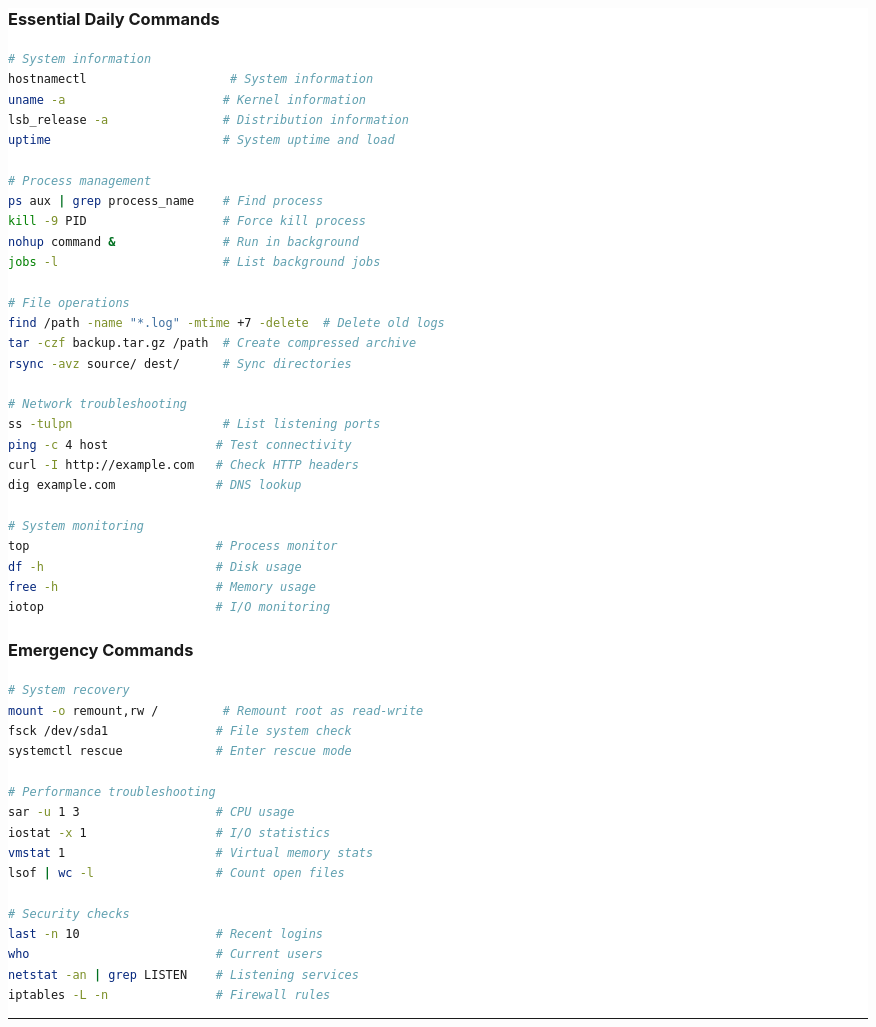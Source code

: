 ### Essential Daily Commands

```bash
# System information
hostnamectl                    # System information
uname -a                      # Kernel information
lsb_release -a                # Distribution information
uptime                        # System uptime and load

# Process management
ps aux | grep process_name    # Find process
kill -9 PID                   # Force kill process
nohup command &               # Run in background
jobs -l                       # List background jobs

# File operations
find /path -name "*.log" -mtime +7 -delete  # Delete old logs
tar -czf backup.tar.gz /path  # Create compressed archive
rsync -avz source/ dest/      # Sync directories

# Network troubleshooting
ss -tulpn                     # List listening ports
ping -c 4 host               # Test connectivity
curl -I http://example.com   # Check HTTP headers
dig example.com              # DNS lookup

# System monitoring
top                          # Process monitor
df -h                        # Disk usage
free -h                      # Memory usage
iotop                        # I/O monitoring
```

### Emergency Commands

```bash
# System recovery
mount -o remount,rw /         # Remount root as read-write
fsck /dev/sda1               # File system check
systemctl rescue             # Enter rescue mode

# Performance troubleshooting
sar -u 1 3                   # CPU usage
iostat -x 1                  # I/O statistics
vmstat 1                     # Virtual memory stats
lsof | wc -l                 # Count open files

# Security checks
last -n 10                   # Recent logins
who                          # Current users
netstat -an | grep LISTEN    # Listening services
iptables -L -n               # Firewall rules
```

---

...

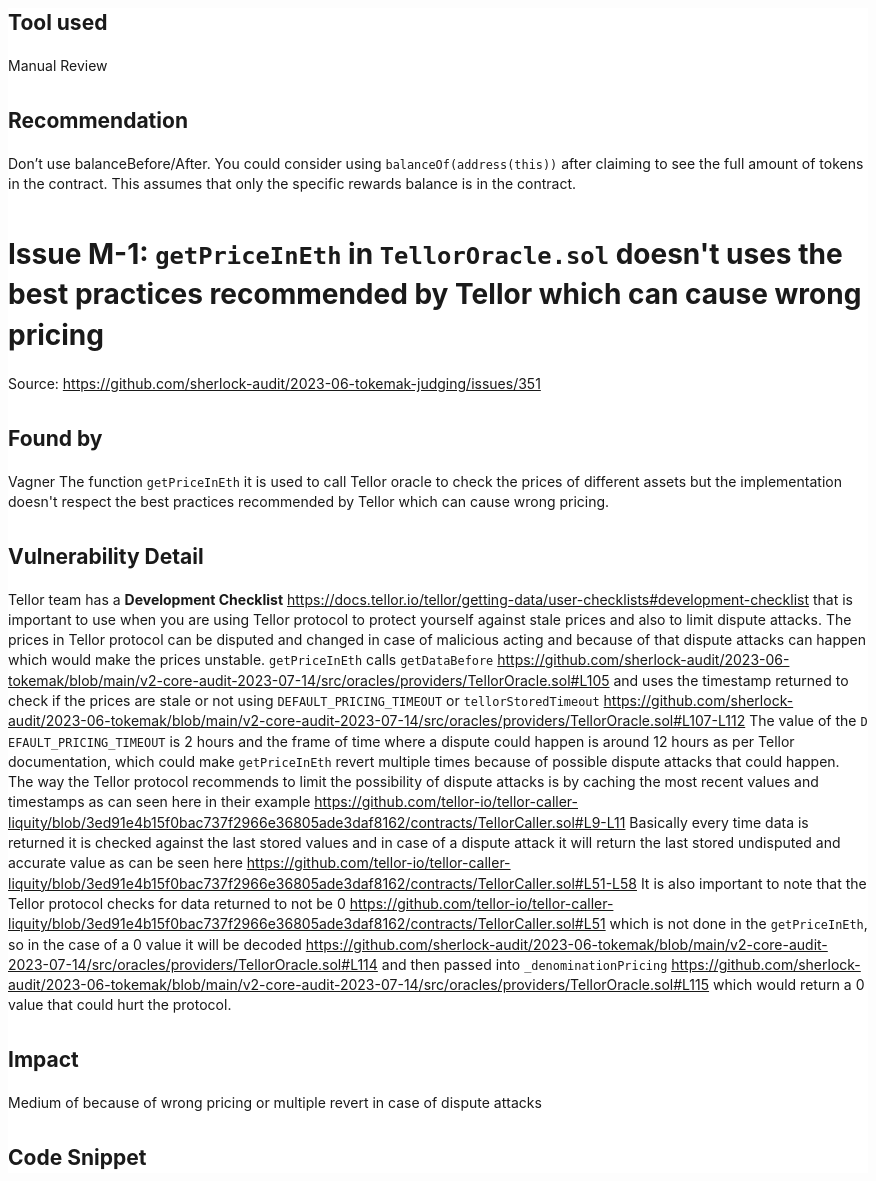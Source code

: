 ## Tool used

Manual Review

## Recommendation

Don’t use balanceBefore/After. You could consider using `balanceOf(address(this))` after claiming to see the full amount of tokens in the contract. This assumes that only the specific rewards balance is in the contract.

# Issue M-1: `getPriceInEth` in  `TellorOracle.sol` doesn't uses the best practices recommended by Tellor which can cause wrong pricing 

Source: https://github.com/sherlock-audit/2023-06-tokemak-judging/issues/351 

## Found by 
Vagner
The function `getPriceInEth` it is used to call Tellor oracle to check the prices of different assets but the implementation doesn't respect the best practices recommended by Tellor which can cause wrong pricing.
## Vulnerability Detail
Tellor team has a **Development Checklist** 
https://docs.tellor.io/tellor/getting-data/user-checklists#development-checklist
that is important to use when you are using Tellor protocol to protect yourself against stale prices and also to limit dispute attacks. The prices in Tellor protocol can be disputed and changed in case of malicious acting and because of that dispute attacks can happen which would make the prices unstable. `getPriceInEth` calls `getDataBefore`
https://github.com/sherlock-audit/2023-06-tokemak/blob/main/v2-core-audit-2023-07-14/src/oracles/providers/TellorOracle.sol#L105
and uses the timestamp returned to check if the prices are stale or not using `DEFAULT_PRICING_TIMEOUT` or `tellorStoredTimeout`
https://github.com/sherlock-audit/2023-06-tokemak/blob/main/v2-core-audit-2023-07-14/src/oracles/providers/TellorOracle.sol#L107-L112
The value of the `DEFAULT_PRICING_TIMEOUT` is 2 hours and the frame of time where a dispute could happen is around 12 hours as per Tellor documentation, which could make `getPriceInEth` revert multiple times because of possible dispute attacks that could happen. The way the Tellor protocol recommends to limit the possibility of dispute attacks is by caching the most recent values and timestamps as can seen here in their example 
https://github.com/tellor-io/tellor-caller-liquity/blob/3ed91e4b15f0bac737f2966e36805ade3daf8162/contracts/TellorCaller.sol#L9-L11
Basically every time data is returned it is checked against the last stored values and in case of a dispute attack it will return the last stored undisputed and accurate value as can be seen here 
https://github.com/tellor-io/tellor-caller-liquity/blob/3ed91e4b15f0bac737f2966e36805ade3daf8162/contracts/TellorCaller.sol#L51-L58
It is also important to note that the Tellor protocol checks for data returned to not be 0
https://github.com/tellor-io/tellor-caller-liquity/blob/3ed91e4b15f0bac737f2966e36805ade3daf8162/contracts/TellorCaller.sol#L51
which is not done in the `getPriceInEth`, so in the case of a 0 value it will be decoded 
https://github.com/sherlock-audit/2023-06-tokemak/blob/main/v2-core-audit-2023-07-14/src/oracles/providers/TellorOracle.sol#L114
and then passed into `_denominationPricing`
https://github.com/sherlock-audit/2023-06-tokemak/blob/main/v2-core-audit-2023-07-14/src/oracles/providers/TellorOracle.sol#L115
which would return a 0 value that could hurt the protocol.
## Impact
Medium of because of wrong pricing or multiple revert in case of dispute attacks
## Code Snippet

...

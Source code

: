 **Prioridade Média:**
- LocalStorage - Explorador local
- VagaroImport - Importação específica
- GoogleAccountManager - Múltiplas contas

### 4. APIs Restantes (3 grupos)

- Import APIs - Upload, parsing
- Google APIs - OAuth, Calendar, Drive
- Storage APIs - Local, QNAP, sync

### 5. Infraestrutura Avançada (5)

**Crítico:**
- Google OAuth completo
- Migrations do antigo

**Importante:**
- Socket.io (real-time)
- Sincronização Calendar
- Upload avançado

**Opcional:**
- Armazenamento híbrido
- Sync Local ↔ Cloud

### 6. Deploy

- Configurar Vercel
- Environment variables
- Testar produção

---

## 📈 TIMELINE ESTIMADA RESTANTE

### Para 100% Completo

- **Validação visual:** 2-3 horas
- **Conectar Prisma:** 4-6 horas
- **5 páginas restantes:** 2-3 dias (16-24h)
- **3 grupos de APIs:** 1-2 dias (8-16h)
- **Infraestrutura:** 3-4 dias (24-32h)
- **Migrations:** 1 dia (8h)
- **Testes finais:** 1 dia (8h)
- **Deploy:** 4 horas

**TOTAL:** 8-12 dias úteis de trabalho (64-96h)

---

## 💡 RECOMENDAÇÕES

## DIRECTIONS FOR THIS TASK
Gather up, from the records above, each line where the word "liquity" appears.

## EXERCISE ANSWER
https://github.com/tellor-io/tellor-caller-liquity/blob/3ed91e4b15f0bac737f2966e36805ade3daf8162/contracts/TellorCaller.sol#L9-L11
https://github.com/tellor-io/tellor-caller-liquity/blob/3ed91e4b15f0bac737f2966e36805ade3daf8162/contracts/TellorCaller.sol#L51-L58
https://github.com/tellor-io/tellor-caller-liquity/blob/3ed91e4b15f0bac737f2966e36805ade3daf8162/contracts/TellorCaller.sol#L51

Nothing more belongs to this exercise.